AWS S3 + Spark (EMR)
Prerequisites
- AWS account with EMR and S3 permissions
- S3 bucket provisioned (e.g.
s3://my-org-shardyfusion-test/)
- EMR cluster with Spark 3.5 or 4.x, Python 3.11-3.13, Java 17
Write Test
# On EMR master node
pip install shardyfusion[writer-spark]
from shardyfusion import WriteConfig, ValueSpec
from shardyfusion.writer.spark import write_sharded
config = WriteConfig(num_dbs=8, s3_prefix="s3://my-org-shardyfusion-test/spark-test")
result = write_sharded(df, config, key_col="id", value_spec=ValueSpec.binary_col("payload"))
# Verify
assert result.stats.rows_written > 0
assert len(result.winners) == 8
print(f"Manifest: {result.manifest_ref}")
- [ ]
num_dbs=8 completes successfully
- [ ]
num_dbs=64 completes successfully
- [ ]
num_dbs=256 completes successfully
- [ ] Manifest JSON is valid and readable
Read Test
from shardyfusion import ShardedReader
reader = ShardedReader(
s3_prefix="s3://my-org-shardyfusion-test/spark-test",
local_root="/tmp/reader-test",
)
value = reader.get(42)
batch = reader.multi_get([1, 2, 3, 42, 100])
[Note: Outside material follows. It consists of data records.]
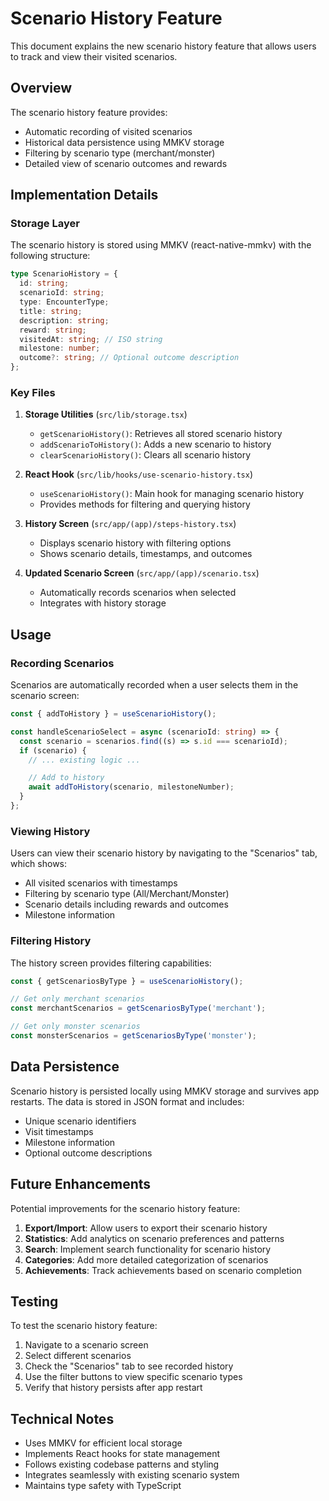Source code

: # Scenario History Feature

This document explains the new scenario history feature that allows users to track and view their visited scenarios.

## Overview

The scenario history feature provides:

- Automatic recording of visited scenarios
- Historical data persistence using MMKV storage
- Filtering by scenario type (merchant/monster)
- Detailed view of scenario outcomes and rewards

## Implementation Details

### Storage Layer

The scenario history is stored using MMKV (react-native-mmkv) with the following structure:

```typescript
type ScenarioHistory = {
  id: string;
  scenarioId: string;
  type: EncounterType;
  title: string;
  description: string;
  reward: string;
  visitedAt: string; // ISO string
  milestone: number;
  outcome?: string; // Optional outcome description
};
```

### Key Files

1. **Storage Utilities** (`src/lib/storage.tsx`)
   - `getScenarioHistory()`: Retrieves all stored scenario history
   - `addScenarioToHistory()`: Adds a new scenario to history
   - `clearScenarioHistory()`: Clears all scenario history

2. **React Hook** (`src/lib/hooks/use-scenario-history.tsx`)
   - `useScenarioHistory()`: Main hook for managing scenario history
   - Provides methods for filtering and querying history

3. **History Screen** (`src/app/(app)/steps-history.tsx`)
   - Displays scenario history with filtering options
   - Shows scenario details, timestamps, and outcomes

4. **Updated Scenario Screen** (`src/app/(app)/scenario.tsx`)
   - Automatically records scenarios when selected
   - Integrates with history storage

## Usage

### Recording Scenarios

Scenarios are automatically recorded when a user selects them in the scenario screen:

```typescript
const { addToHistory } = useScenarioHistory();

const handleScenarioSelect = async (scenarioId: string) => {
  const scenario = scenarios.find((s) => s.id === scenarioId);
  if (scenario) {
    // ... existing logic ...

    // Add to history
    await addToHistory(scenario, milestoneNumber);
  }
};
```

### Viewing History

Users can view their scenario history by navigating to the "Scenarios" tab, which shows:

- All visited scenarios with timestamps
- Filtering by scenario type (All/Merchant/Monster)
- Scenario details including rewards and outcomes
- Milestone information

### Filtering History

The history screen provides filtering capabilities:

```typescript
const { getScenariosByType } = useScenarioHistory();

// Get only merchant scenarios
const merchantScenarios = getScenariosByType('merchant');

// Get only monster scenarios
const monsterScenarios = getScenariosByType('monster');
```

## Data Persistence

Scenario history is persisted locally using MMKV storage and survives app restarts. The data is stored in JSON format and includes:

- Unique scenario identifiers
- Visit timestamps
- Milestone information
- Optional outcome descriptions

## Future Enhancements

Potential improvements for the scenario history feature:

1. **Export/Import**: Allow users to export their scenario history
2. **Statistics**: Add analytics on scenario preferences and patterns
3. **Search**: Implement search functionality for scenario history
4. **Categories**: Add more detailed categorization of scenarios
5. **Achievements**: Track achievements based on scenario completion

## Testing

To test the scenario history feature:

1. Navigate to a scenario screen
2. Select different scenarios
3. Check the "Scenarios" tab to see recorded history
4. Use the filter buttons to view specific scenario types
5. Verify that history persists after app restart

## Technical Notes

- Uses MMKV for efficient local storage
- Implements React hooks for state management
- Follows existing codebase patterns and styling
- Integrates seamlessly with existing scenario system
- Maintains type safety with TypeScript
info = reader.snapshot_info()
print(info)
reader.close()
- [ ]
get() returns correct values
- [ ]
multi_get() returns all expected keys
- [ ]
snapshot_info() shows correct metadata
- [ ] Reader works from a separate machine (not the EMR cluster)
Cross-Writer Test
- [ ] Write with Spark, read with Python reader on a different host
- [ ] Routing produces identical shard assignments
AWS S3 + Dask
Prerequisites
- Python 3.11-3.13 environment with
pip install "shardyfusion[writer-dask]"
- Use
pip install "shardyfusion[writer-dask-sqlite]" to exercise the SQLite backend instead
- S3 credentials configured via env vars or
~/.aws/credentials
Test
import dask.dataframe as dd
from shardyfusion import WriteConfig, ValueSpec
from shardyfusion.writer.dask import write_sharded
ddf = dd.from_pandas(pdf, npartitions=4)
config = WriteConfig(num_dbs=8, s3_prefix="s3://my-org-shardyfusion-test/dask-test")
result = write_sharded(ddf, config, key_col="id", value_spec=ValueSpec.binary_col("payload"))
- [ ] Hash sharding completes
- [ ] CEL sharding completes (with
ShardingSpec(strategy=ShardingStrategy.CEL, ...))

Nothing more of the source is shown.